_EXERCISE_. Any image in the records is to be skipped; everything else should be reproduced exactly.

········

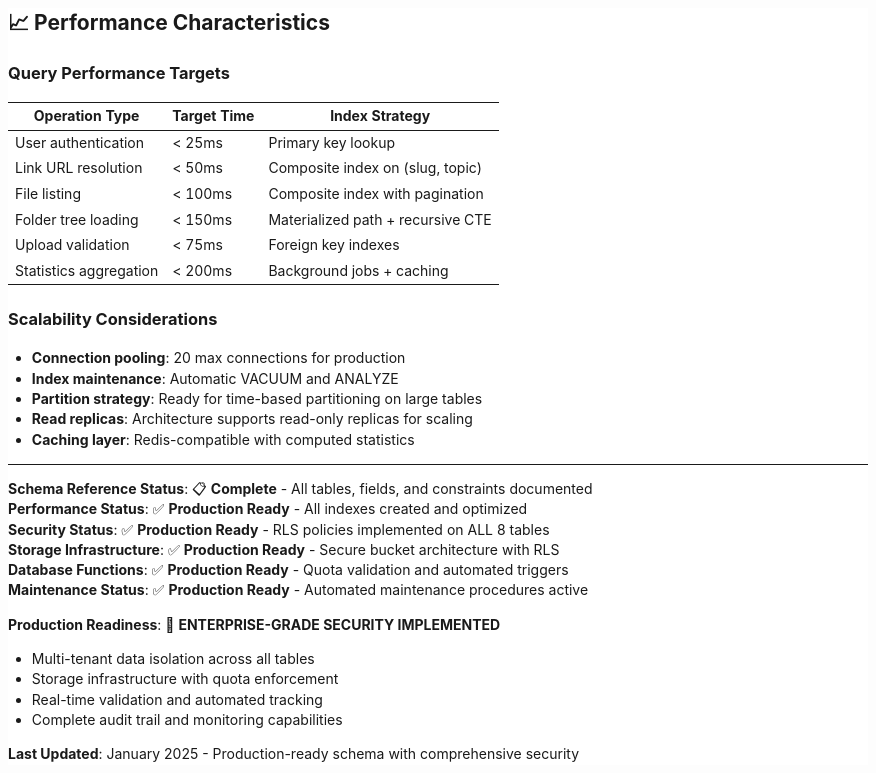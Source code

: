 
## 📈 **Performance Characteristics**

### **Query Performance Targets**

| Operation Type         | Target Time | Index Strategy                    |
| ---------------------- | ----------- | --------------------------------- |
| User authentication    | < 25ms      | Primary key lookup                |
| Link URL resolution    | < 50ms      | Composite index on (slug, topic)  |
| File listing           | < 100ms     | Composite index with pagination   |
| Folder tree loading    | < 150ms     | Materialized path + recursive CTE |
| Upload validation      | < 75ms      | Foreign key indexes               |
| Statistics aggregation | < 200ms     | Background jobs + caching         |

### **Scalability Considerations**

- **Connection pooling**: 20 max connections for production
- **Index maintenance**: Automatic VACUUM and ANALYZE
- **Partition strategy**: Ready for time-based partitioning on large tables
- **Read replicas**: Architecture supports read-only replicas for scaling
- **Caching layer**: Redis-compatible with computed statistics

---

**Schema Reference Status**: 📋 **Complete** - All tables, fields, and constraints documented  
**Performance Status**: ✅ **Production Ready** - All indexes created and optimized  
**Security Status**: ✅ **Production Ready** - RLS policies implemented on ALL 8 tables  
**Storage Infrastructure**: ✅ **Production Ready** - Secure bucket architecture with RLS  
**Database Functions**: ✅ **Production Ready** - Quota validation and automated triggers  
**Maintenance Status**: ✅ **Production Ready** - Automated maintenance procedures active

**Production Readiness**: 🚀 **ENTERPRISE-GRADE SECURITY IMPLEMENTED**
- Multi-tenant data isolation across all tables
- Storage infrastructure with quota enforcement
- Real-time validation and automated tracking
- Complete audit trail and monitoring capabilities

**Last Updated**: January 2025 - Production-ready schema with comprehensive security
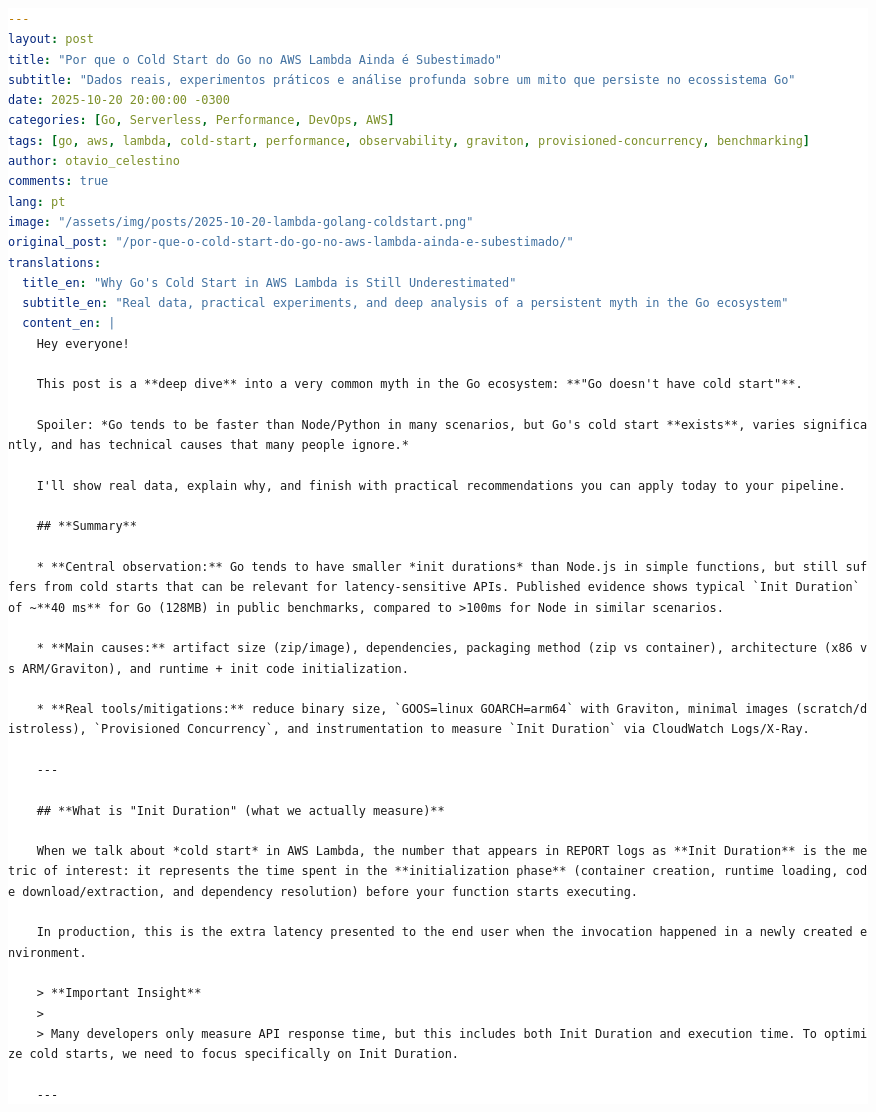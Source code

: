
 ```yaml
---
layout: post
title: "Por que o Cold Start do Go no AWS Lambda Ainda é Subestimado"
subtitle: "Dados reais, experimentos práticos e análise profunda sobre um mito que persiste no ecossistema Go"
date: 2025-10-20 20:00:00 -0300
categories: [Go, Serverless, Performance, DevOps, AWS]
tags: [go, aws, lambda, cold-start, performance, observability, graviton, provisioned-concurrency, benchmarking]
author: otavio_celestino
comments: true
lang: pt
image: "/assets/img/posts/2025-10-20-lambda-golang-coldstart.png"
original_post: "/por-que-o-cold-start-do-go-no-aws-lambda-ainda-e-subestimado/"
translations:
  title_en: "Why Go's Cold Start in AWS Lambda is Still Underestimated"
  subtitle_en: "Real data, practical experiments, and deep analysis of a persistent myth in the Go ecosystem"
  content_en: |
    Hey everyone!

    This post is a **deep dive** into a very common myth in the Go ecosystem: **"Go doesn't have cold start"**.

    Spoiler: *Go tends to be faster than Node/Python in many scenarios, but Go's cold start **exists**, varies significantly, and has technical causes that many people ignore.*

    I'll show real data, explain why, and finish with practical recommendations you can apply today to your pipeline.

    ## **Summary**

    * **Central observation:** Go tends to have smaller *init durations* than Node.js in simple functions, but still suffers from cold starts that can be relevant for latency-sensitive APIs. Published evidence shows typical `Init Duration` of ~**40 ms** for Go (128MB) in public benchmarks, compared to >100ms for Node in similar scenarios.

    * **Main causes:** artifact size (zip/image), dependencies, packaging method (zip vs container), architecture (x86 vs ARM/Graviton), and runtime + init code initialization.

    * **Real tools/mitigations:** reduce binary size, `GOOS=linux GOARCH=arm64` with Graviton, minimal images (scratch/distroless), `Provisioned Concurrency`, and instrumentation to measure `Init Duration` via CloudWatch Logs/X-Ray.

    ---

    ## **What is "Init Duration" (what we actually measure)**

    When we talk about *cold start* in AWS Lambda, the number that appears in REPORT logs as **Init Duration** is the metric of interest: it represents the time spent in the **initialization phase** (container creation, runtime loading, code download/extraction, and dependency resolution) before your function starts executing.

    In production, this is the extra latency presented to the end user when the invocation happened in a newly created environment.

    > **Important Insight**
    > 
    > Many developers only measure API response time, but this includes both Init Duration and execution time. To optimize cold starts, we need to focus specifically on Init Duration.

    ---

```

········

_SOLUTION TO THE EXERCISE_.
Source code

: 
## 📈 **Performance Characteristics**

### **Query Performance Targets**

| Operation Type         | Target Time | Index Strategy                    |
| ---------------------- | ----------- | --------------------------------- |
| User authentication    | < 25ms      | Primary key lookup                |
| Link URL resolution    | < 50ms      | Composite index on (slug, topic)  |
| File listing           | < 100ms     | Composite index with pagination   |
| Folder tree loading    | < 150ms     | Materialized path + recursive CTE |
| Upload validation      | < 75ms      | Foreign key indexes               |
| Statistics aggregation | < 200ms     | Background jobs + caching         |

### **Scalability Considerations**

- **Connection pooling**: 20 max connections for production
- **Index maintenance**: Automatic VACUUM and ANALYZE
- **Partition strategy**: Ready for time-based partitioning on large tables
- **Read replicas**: Architecture supports read-only replicas for scaling
- **Caching layer**: Redis-compatible with computed statistics

---

**Schema Reference Status**: 📋 **Complete** - All tables, fields, and constraints documented  
**Performance Status**: ✅ **Production Ready** - All indexes created and optimized  
**Security Status**: ✅ **Production Ready** - RLS policies implemented on ALL 8 tables  
**Storage Infrastructure**: ✅ **Production Ready** - Secure bucket architecture with RLS  
**Database Functions**: ✅ **Production Ready** - Quota validation and automated triggers  
**Maintenance Status**: ✅ **Production Ready** - Automated maintenance procedures active

**Production Readiness**: 🚀 **ENTERPRISE-GRADE SECURITY IMPLEMENTED**
- Multi-tenant data isolation across all tables
- Storage infrastructure with quota enforcement
- Real-time validation and automated tracking
- Complete audit trail and monitoring capabilities

**Last Updated**: January 2025 - Production-ready schema with comprehensive security
Source code

:
 ```yaml
---
layout: post
title: "Por que o Cold Start do Go no AWS Lambda Ainda é Subestimado"
subtitle: "Dados reais, experimentos práticos e análise profunda sobre um mito que persiste no ecossistema Go"
date: 2025-10-20 20:00:00 -0300
categories: [Go, Serverless, Performance, DevOps, AWS]
tags: [go, aws, lambda, cold-start, performance, observability, graviton, provisioned-concurrency, benchmarking]
author: otavio_celestino
comments: true
lang: pt
image: "/assets/img/posts/2025-10-20-lambda-golang-coldstart.png"
original_post: "/por-que-o-cold-start-do-go-no-aws-lambda-ainda-e-subestimado/"
translations:
  title_en: "Why Go's Cold Start in AWS Lambda is Still Underestimated"
  subtitle_en: "Real data, practical experiments, and deep analysis of a persistent myth in the Go ecosystem"
  content_en: |
    Hey everyone!

    This post is a **deep dive** into a very common myth in the Go ecosystem: **"Go doesn't have cold start"**.

    Spoiler: *Go tends to be faster than Node/Python in many scenarios, but Go's cold start **exists**, varies significantly, and has technical causes that many people ignore.*

    I'll show real data, explain why, and finish with practical recommendations you can apply today to your pipeline.

    ## **Summary**

    * **Central observation:** Go tends to have smaller *init durations* than Node.js in simple functions, but still suffers from cold starts that can be relevant for latency-sensitive APIs. Published evidence shows typical `Init Duration` of ~**40 ms** for Go (128MB) in public benchmarks, compared to >100ms for Node in similar scenarios.

    * **Main causes:** artifact size (zip/image), dependencies, packaging method (zip vs container), architecture (x86 vs ARM/Graviton), and runtime + init code initialization.

    * **Real tools/mitigations:** reduce binary size, `GOOS=linux GOARCH=arm64` with Graviton, minimal images (scratch/distroless), `Provisioned Concurrency`, and instrumentation to measure `Init Duration` via CloudWatch Logs/X-Ray.

    ---

    ## **What is "Init Duration" (what we actually measure)**

    When we talk about *cold start* in AWS Lambda, the number that appears in REPORT logs as **Init Duration** is the metric of interest: it represents the time spent in the **initialization phase** (container creation, runtime loading, code download/extraction, and dependency resolution) before your function starts executing.

    In production, this is the extra latency presented to the end user when the invocation happened in a newly created environment.

    > **Important Insight**
    > 
    > Many developers only measure API response time, but this includes both Init Duration and execution time. To optimize cold starts, we need to focus specifically on Init Duration.

    ---

```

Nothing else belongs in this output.